#### Activity:
Each line of the listing below should come back exactly as it is.

#### Records for this exercise:
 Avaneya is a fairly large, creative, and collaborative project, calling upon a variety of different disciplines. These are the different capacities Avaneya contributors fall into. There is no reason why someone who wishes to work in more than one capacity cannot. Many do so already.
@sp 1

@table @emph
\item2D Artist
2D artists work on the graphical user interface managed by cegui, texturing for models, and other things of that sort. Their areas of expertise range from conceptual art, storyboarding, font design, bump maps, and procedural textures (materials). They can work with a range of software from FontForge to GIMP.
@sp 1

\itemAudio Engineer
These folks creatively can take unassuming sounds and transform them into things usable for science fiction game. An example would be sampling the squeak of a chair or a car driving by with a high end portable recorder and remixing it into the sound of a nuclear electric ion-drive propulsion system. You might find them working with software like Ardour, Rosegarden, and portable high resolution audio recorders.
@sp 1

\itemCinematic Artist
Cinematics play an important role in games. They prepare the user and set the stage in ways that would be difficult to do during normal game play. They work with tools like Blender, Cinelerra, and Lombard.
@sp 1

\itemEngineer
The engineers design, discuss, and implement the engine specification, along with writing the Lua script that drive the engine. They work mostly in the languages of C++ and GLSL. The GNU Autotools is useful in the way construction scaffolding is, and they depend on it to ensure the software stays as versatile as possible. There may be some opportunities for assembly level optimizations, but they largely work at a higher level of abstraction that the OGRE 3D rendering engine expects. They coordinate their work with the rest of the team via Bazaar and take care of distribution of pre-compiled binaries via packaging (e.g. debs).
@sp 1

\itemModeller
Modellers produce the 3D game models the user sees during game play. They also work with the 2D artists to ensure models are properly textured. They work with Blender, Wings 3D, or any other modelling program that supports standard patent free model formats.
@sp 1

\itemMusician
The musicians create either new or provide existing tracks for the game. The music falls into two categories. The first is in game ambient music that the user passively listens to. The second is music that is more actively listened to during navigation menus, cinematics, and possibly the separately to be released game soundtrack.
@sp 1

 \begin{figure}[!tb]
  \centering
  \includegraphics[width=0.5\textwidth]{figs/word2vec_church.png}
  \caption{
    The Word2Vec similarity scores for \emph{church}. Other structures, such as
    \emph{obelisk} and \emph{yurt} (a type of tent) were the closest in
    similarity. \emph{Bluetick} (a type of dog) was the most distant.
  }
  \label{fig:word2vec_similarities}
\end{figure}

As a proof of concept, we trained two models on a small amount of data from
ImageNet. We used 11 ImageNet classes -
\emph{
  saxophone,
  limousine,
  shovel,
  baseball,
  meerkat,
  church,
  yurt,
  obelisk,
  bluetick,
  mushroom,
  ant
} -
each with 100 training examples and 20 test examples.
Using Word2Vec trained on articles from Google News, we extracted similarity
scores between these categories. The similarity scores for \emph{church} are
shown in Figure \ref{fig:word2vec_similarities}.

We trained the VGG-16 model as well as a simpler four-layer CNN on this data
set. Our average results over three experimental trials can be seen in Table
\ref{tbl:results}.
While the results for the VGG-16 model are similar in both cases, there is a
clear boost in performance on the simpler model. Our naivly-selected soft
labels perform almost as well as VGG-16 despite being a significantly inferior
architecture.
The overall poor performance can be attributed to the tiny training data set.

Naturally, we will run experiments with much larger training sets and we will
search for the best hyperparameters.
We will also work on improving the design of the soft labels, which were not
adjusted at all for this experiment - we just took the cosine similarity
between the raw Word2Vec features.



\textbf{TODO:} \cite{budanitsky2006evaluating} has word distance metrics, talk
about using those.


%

#### Response to this task:
 Avaneya is a fairly large, creative, and collaborative project, calling upon a variety of different disciplines. These are the different capacities Avaneya contributors fall into. There is no reason why someone who wishes to work in more than one capacity cannot. Many do so already.
@sp 1

@table @emph
\item2D Artist
2D artists work on the graphical user interface managed by cegui, texturing for models, and other things of that sort. Their areas of expertise range from conceptual art, storyboarding, font design, bump maps, and procedural textures (materials). They can work with a range of software from FontForge to GIMP.
@sp 1

\itemAudio Engineer
These folks creatively can take unassuming sounds and transform them into things usable for science fiction game. An example would be sampling the squeak of a chair or a car driving by with a high end portable recorder and remixing it into the sound of a nuclear electric ion-drive propulsion system. You might find them working with software like Ardour, Rosegarden, and portable high resolution audio recorders.
@sp 1

\itemCinematic Artist
Cinematics play an important role in games. They prepare the user and set the stage in ways that would be difficult to do during normal game play. They work with tools like Blender, Cinelerra, and Lombard.
@sp 1

\itemEngineer
The engineers design, discuss, and implement the engine specification, along with writing the Lua script that drive the engine. They work mostly in the languages of C++ and GLSL. The GNU Autotools is useful in the way construction scaffolding is, and they depend on it to ensure the software stays as versatile as possible. There may be some opportunities for assembly level optimizations, but they largely work at a higher level of abstraction that the OGRE 3D rendering engine expects. They coordinate their work with the rest of the team via Bazaar and take care of distribution of pre-compiled binaries via packaging (e.g. debs).
@sp 1

\itemModeller
Modellers produce the 3D game models the user sees during game play. They also work with the 2D artists to ensure models are properly textured. They work with Blender, Wings 3D, or any other modelling program that supports standard patent free model formats.
@sp 1

\itemMusician
The musicians create either new or provide existing tracks for the game. The music falls into two categories. The first is in game ambient music that the user passively listens to. The second is music that is more actively listened to during navigation menus, cinematics, and possibly the separately to be released game soundtrack.
@sp 1

 \begin{figure}[!tb]
  \centering
  \includegraphics[width=0.5\textwidth]{figs/word2vec_church.png}
  \caption{
    The Word2Vec similarity scores for \emph{church}. Other structures, such as
    \emph{obelisk} and \emph{yurt} (a type of tent) were the closest in
    similarity. \emph{Bluetick} (a type of dog) was the most distant.
  }
  \label{fig:word2vec_similarities}
\end{figure}

As a proof of concept, we trained two models on a small amount of data from
ImageNet. We used 11 ImageNet classes -
\emph{
  saxophone,
  limousine,
  shovel,
  baseball,
  meerkat,
  church,
  yurt,
  obelisk,
  bluetick,
  mushroom,
  ant
} -
each with 100 training examples and 20 test examples.
Using Word2Vec trained on articles from Google News, we extracted similarity
scores between these categories. The similarity scores for \emph{church} are
shown in Figure \ref{fig:word2vec_similarities}.

We trained the VGG-16 model as well as a simpler four-layer CNN on this data
set. Our average results over three experimental trials can be seen in Table
\ref{tbl:results}.
While the results for the VGG-16 model are similar in both cases, there is a
clear boost in performance on the simpler model. Our naivly-selected soft
labels perform almost as well as VGG-16 despite being a significantly inferior
architecture.
The overall poor performance can be attributed to the tiny training data set.

Naturally, we will run experiments with much larger training sets and we will
search for the best hyperparameters.
We will also work on improving the design of the soft labels, which were not
adjusted at all for this experiment - we just took the cosine similarity
between the raw Word2Vec features.



\textbf{TODO:} \cite{budanitsky2006evaluating} has word distance metrics, talk
about using those.


%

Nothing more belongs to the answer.